What to do before an interview

  • Make a list of your strengths and weaknesses. These are typically asked in an interview in some way, shape or form. Even if they aren't, it helps you better understand yourself so you can answer the other questions better.

  • Write down a few questions to ask the interviewer. Some of my favorites that I've gathered from random sources are

    • What's the most valuable thing that you (the interviewer) have learned working here
    • What is the most frustrating part of working here?
    • How do you train your developers here?
    • What is unique about working here?
    • What does your ideal candidate look like? How can I become more like them?
    • What is the biggest challenge your company is facing right now?
    • What are your expectations for the first 30/60/90 days?
    • Tell me about you. What are some things you like to do outside of work? (This question seems a bit weird, but it can give you a good idea of some of the people you may be working with.)

General tips

  • Get involved in the community. There are tons of ways you can get involved in the developer community. Reddit, Discord, meetups, conferences. You'll have opportunities to not only learn from the best, but teach others what you know, and help them. And hey, you may even make some long-lasting connections there.

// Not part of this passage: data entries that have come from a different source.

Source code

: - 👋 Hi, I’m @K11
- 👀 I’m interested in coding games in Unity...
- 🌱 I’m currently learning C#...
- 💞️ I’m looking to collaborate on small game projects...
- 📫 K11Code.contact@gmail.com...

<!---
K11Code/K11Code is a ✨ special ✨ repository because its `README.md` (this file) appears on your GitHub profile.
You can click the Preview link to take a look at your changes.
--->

  • Volunteer. It's always good to volunteer for places. This applies similarly to getting involved. You'll not only make a difference, but also build your people skills and relationships in the process.

  • Teach somebody what you know. Teaching somebody not only helps them but also cements what you teach in your mind. Building on this, when you learn something, learn it as if you are going to have to teach it. It'll help you learn soo much better.

  • Don't fear failure. Instead, look at it as an opportunity to learn something and improve on what you've already done.